* [Work request]
Tally up the lines below containing the string "likes", then write the number alone.

* [Supplied information]
::::
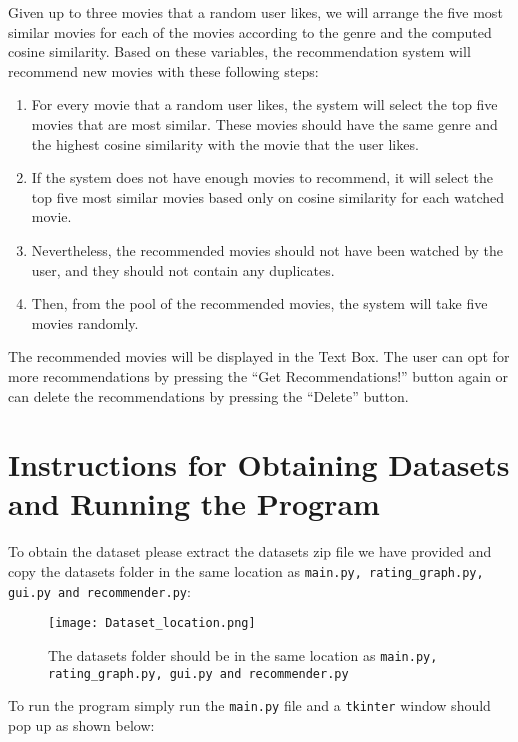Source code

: \documentclass[fontsize=11pt]{article}
\begin{document}
\quad Given up to three movies that a random user likes, we will arrange the five most similar movies for each of the movies according to the genre and the computed cosine similarity. Based on these variables, the recommendation system will recommend new movies with these following steps:

\begin{enumerate}
    \item For every movie that a random user likes, the system will select the top five movies that are most similar. These movies should have the same genre and the highest cosine similarity with the movie that the user likes. 
    \item If the system does not have enough movies to recommend, it will select the top five most similar movies based only on cosine similarity for each watched movie. 
    \item Nevertheless, the recommended movies should not have been watched by the user, and they should not contain any duplicates.
    \item Then, from the pool of the recommended movies, the system will take five movies randomly.
    
\end{enumerate}


The recommended movies will be displayed in the Text Box. The user can opt for more recommendations by pressing the “Get Recommendations!” button again or can delete the recommendations by pressing the “Delete” button. 


\section*{Instructions for Obtaining Datasets and Running the Program}

\quad To obtain the dataset please extract the datasets zip file we have provided and copy the datasets folder in the same location as \texttt{main.py, rating\_graph.py, gui.py and recommender.py}:

\begin{figure}[h]
    \centering
    \texttt{[image: Dataset\_location.png]}
    \caption{The datasets folder should be in the same location as \texttt{main.py, rating\_graph.py, gui.py and recommender.py}}
\end{figure}

To run the program simply run the \texttt{main.py} file and a \texttt{tkinter} window should pop up as shown below:
\end{document}
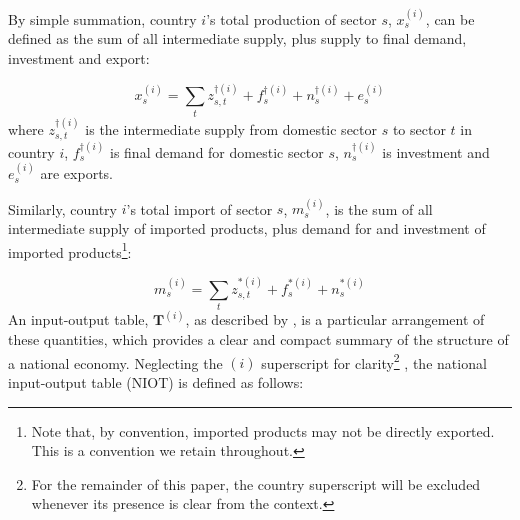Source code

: \documentclass[a4paper]{article}
\begin{document}
By simple summation, country $i$'s total production of sector $s$, $x_s^{(i)}$, can be defined as the sum of all intermediate supply, plus supply to final demand, investment and export:

\begin{equation}\label{eqn:x}
x_s^{(i)}=\sum\limits_{t}z_{s,t}^{\dagger(i)} + f_s^{\dagger(i)} + n_s^{\dagger(i)} + e_s^{(i)}
\end{equation}
where $z_{s,t}^{\dagger(i)}$ is the intermediate supply from domestic sector $s$ to sector $t$ in country $i$, $f_s^{\dagger(i)}$ is final demand for domestic sector $s$, $n_s^{\dagger(i)}$ is investment and $e_s^{(i)}$ are exports.

Similarly, country $i$'s total import of sector $s$, $m_s^{(i)}$, is the sum of all intermediate supply of imported products, plus demand for and investment of imported products\footnote{
Note that, by convention, imported products may not be directly exported.
This is a convention we retain throughout.
}:

\begin{equation}\label{eqn:m}
m_s^{(i)}=\sum\limits_{t}z_{s,t}^{*(i)} + f_s^{*(i)} + n_s^{*(i)}
\end{equation}
An input-output table, $\boldsymbol{T}^{(i)}$, as described by \textcite{miller_input-output_1985}, is a particular arrangement of these quantities, which provides a clear and compact summary of the structure of a national economy.
Neglecting the $(i)$ superscript for clarity\footnote{
For the remainder of this paper, the country superscript will be excluded whenever its presence is clear from the context.}
, the national input-output table (NIOT) is defined as follows:
\end{document}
::::
* [The completed task]
2